> _Activity_: Search the data below for "begin" and report how many lines contain it, with no other text.

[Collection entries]

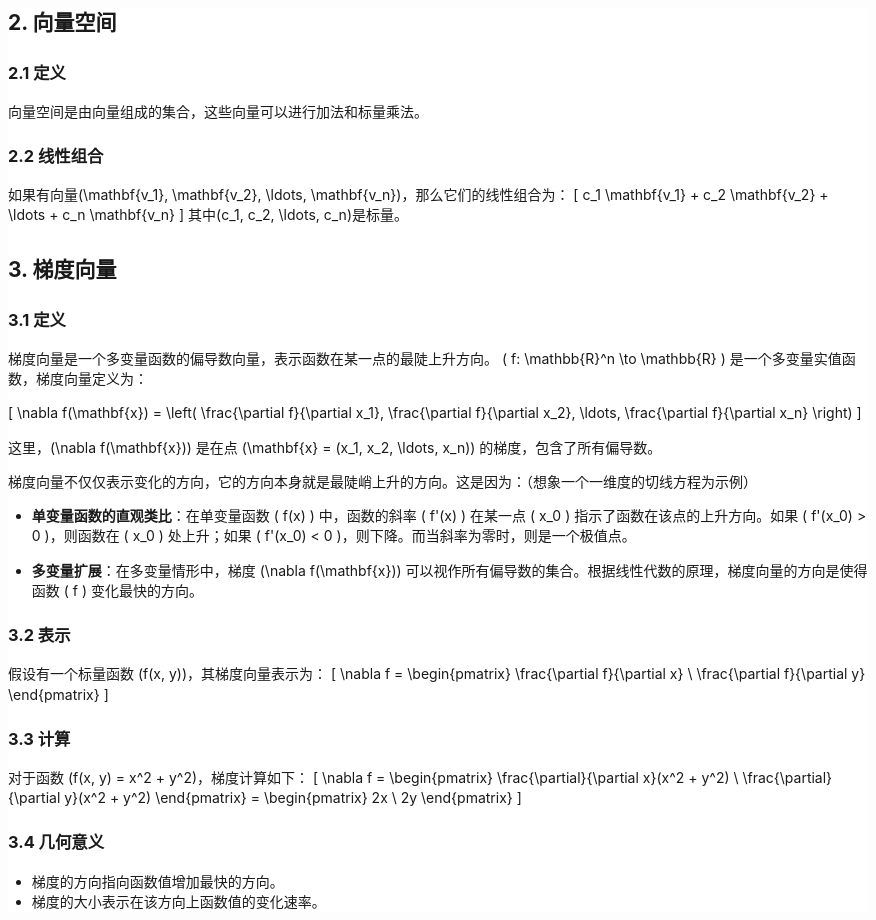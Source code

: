 
## 2. 向量空间

### 2.1 定义
向量空间是由向量组成的集合，这些向量可以进行加法和标量乘法。

### 2.2 线性组合
如果有向量\(\mathbf{v_1}, \mathbf{v_2}, \ldots, \mathbf{v_n}\)，那么它们的线性组合为：
\[
c_1 \mathbf{v_1} + c_2 \mathbf{v_2} + \ldots + c_n \mathbf{v_n}
\]
其中\(c_1, c_2, \ldots, c_n\)是标量。

## 3. 梯度向量

### 3.1 定义
梯度向量是一个多变量函数的偏导数向量，表示函数在某一点的最陡上升方向。
 \( f: \mathbb{R}^n \to \mathbb{R} \) 是一个多变量实值函数，梯度向量定义为：

\[
\nabla f(\mathbf{x}) = \left( \frac{\partial f}{\partial x_1}, \frac{\partial f}{\partial x_2}, \ldots, \frac{\partial f}{\partial x_n} \right)
\]

这里，\(\nabla f(\mathbf{x})\) 是在点 \(\mathbf{x} = (x_1, x_2, \ldots, x_n)\) 的梯度，包含了所有偏导数。

梯度向量不仅仅表示变化的方向，它的方向本身就是最陡峭上升的方向。这是因为：（想象一个一维度的切线方程为示例）

- **单变量函数的直观类比**：在单变量函数 \( f(x) \) 中，函数的斜率 \( f'(x) \) 在某一点 \( x_0 \) 指示了函数在该点的上升方向。如果 \( f'(x_0) > 0 \)，则函数在 \( x_0 \) 处上升；如果 \( f'(x_0) < 0 \)，则下降。而当斜率为零时，则是一个极值点。

- **多变量扩展**：在多变量情形中，梯度 \(\nabla f(\mathbf{x})\) 可以视作所有偏导数的集合。根据线性代数的原理，梯度向量的方向是使得函数 \( f \) 变化最快的方向。


### 3.2 表示
假设有一个标量函数 \(f(x, y)\)，其梯度向量表示为：
\[
\nabla f = \begin{pmatrix} \frac{\partial f}{\partial x} \\ \frac{\partial f}{\partial y} \end{pmatrix}
\]

### 3.3 计算
对于函数 \(f(x, y) = x^2 + y^2\)，梯度计算如下：
\[
\nabla f = \begin{pmatrix} \frac{\partial}{\partial x}(x^2 + y^2) \\ \frac{\partial}{\partial y}(x^2 + y^2) \end{pmatrix} = \begin{pmatrix} 2x \\ 2y \end{pmatrix}
\]

### 3.4 几何意义
- 梯度的方向指向函数值增加最快的方向。
- 梯度的大小表示在该方向上函数值的变化速率。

> _Reply_: 2